**Supplied information:**
--------------------------------
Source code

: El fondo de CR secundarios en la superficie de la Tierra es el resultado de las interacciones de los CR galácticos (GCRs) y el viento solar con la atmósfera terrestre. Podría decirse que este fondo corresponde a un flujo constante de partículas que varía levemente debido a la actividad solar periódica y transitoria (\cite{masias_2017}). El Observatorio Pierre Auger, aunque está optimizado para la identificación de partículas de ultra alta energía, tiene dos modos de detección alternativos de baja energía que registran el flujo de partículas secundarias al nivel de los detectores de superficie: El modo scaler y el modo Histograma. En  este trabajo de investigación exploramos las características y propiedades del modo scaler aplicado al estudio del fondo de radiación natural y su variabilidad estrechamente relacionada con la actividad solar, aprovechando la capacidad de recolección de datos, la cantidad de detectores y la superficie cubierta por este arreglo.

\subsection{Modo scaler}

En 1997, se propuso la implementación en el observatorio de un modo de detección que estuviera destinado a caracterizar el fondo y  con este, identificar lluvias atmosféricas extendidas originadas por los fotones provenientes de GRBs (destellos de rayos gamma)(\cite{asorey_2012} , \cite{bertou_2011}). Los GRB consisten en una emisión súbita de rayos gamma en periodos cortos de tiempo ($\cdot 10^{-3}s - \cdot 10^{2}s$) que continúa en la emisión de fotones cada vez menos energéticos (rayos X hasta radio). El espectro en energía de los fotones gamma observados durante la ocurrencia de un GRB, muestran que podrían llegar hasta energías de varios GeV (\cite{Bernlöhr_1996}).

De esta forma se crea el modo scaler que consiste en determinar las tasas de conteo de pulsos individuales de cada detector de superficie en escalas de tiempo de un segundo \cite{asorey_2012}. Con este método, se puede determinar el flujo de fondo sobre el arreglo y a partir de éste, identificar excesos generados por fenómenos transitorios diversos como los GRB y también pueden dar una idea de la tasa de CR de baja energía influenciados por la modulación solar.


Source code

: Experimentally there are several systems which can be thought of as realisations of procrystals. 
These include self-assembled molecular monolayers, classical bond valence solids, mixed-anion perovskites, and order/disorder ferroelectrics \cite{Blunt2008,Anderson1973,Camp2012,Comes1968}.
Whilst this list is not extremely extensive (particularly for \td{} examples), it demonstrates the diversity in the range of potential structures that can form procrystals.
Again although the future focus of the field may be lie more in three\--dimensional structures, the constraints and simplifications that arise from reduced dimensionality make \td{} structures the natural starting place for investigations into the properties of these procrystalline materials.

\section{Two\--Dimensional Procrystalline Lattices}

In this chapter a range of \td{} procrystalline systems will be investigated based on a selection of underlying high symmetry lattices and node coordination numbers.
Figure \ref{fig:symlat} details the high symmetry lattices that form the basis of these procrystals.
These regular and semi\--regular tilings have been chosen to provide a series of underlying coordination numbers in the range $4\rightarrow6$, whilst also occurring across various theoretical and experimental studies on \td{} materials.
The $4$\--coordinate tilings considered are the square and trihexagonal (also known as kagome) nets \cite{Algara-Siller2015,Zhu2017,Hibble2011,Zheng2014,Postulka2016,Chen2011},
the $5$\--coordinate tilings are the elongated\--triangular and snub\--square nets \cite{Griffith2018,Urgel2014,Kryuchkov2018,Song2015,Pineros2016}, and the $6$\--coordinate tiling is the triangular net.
--------------------------------
The entries above should be repeated exactly, every one of them.

Source code

: El fondo de CR secundarios en la superficie de la Tierra es el resultado de las interacciones de los CR galácticos (GCRs) y el viento solar con la atmósfera terrestre. Podría decirse que este fondo corresponde a un flujo constante de partículas que varía levemente debido a la actividad solar periódica y transitoria (\cite{masias_2017}). El Observatorio Pierre Auger, aunque está optimizado para la identificación de partículas de ultra alta energía, tiene dos modos de detección alternativos de baja energía que registran el flujo de partículas secundarias al nivel de los detectores de superficie: El modo scaler y el modo Histograma. En  este trabajo de investigación exploramos las características y propiedades del modo scaler aplicado al estudio del fondo de radiación natural y su variabilidad estrechamente relacionada con la actividad solar, aprovechando la capacidad de recolección de datos, la cantidad de detectores y la superficie cubierta por este arreglo.

\subsection{Modo scaler}

En 1997, se propuso la implementación en el observatorio de un modo de detección que estuviera destinado a caracterizar el fondo y  con este, identificar lluvias atmosféricas extendidas originadas por los fotones provenientes de GRBs (destellos de rayos gamma)(\cite{asorey_2012} , \cite{bertou_2011}). Los GRB consisten en una emisión súbita de rayos gamma en periodos cortos de tiempo ($\cdot 10^{-3}s - \cdot 10^{2}s$) que continúa en la emisión de fotones cada vez menos energéticos (rayos X hasta radio). El espectro en energía de los fotones gamma observados durante la ocurrencia de un GRB, muestran que podrían llegar hasta energías de varios GeV (\cite{Bernlöhr_1996}).

De esta forma se crea el modo scaler que consiste en determinar las tasas de conteo de pulsos individuales de cada detector de superficie en escalas de tiempo de un segundo \cite{asorey_2012}. Con este método, se puede determinar el flujo de fondo sobre el arreglo y a partir de éste, identificar excesos generados por fenómenos transitorios diversos como los GRB y también pueden dar una idea de la tasa de CR de baja energía influenciados por la modulación solar.


Source code

: Experimentally there are several systems which can be thought of as realisations of procrystals. 
These include self-assembled molecular monolayers, classical bond valence solids, mixed-anion perovskites, and order/disorder ferroelectrics \cite{Blunt2008,Anderson1973,Camp2012,Comes1968}.
Whilst this list is not extremely extensive (particularly for \td{} examples), it demonstrates the diversity in the range of potential structures that can form procrystals.
Again although the future focus of the field may be lie more in three\--dimensional structures, the constraints and simplifications that arise from reduced dimensionality make \td{} structures the natural starting place for investigations into the properties of these procrystalline materials.

\section{Two\--Dimensional Procrystalline Lattices}

In this chapter a range of \td{} procrystalline systems will be investigated based on a selection of underlying high symmetry lattices and node coordination numbers.
Figure \ref{fig:symlat} details the high symmetry lattices that form the basis of these procrystals.
These regular and semi\--regular tilings have been chosen to provide a series of underlying coordination numbers in the range $4\rightarrow6$, whilst also occurring across various theoretical and experimental studies on \td{} materials.
The $4$\--coordinate tilings considered are the square and trihexagonal (also known as kagome) nets \cite{Algara-Siller2015,Zhu2017,Hibble2011,Zheng2014,Postulka2016,Chen2011},
the $5$\--coordinate tilings are the elongated\--triangular and snub\--square nets \cite{Griffith2018,Urgel2014,Kryuchkov2018,Song2015,Pineros2016}, and the $6$\--coordinate tiling is the triangular net.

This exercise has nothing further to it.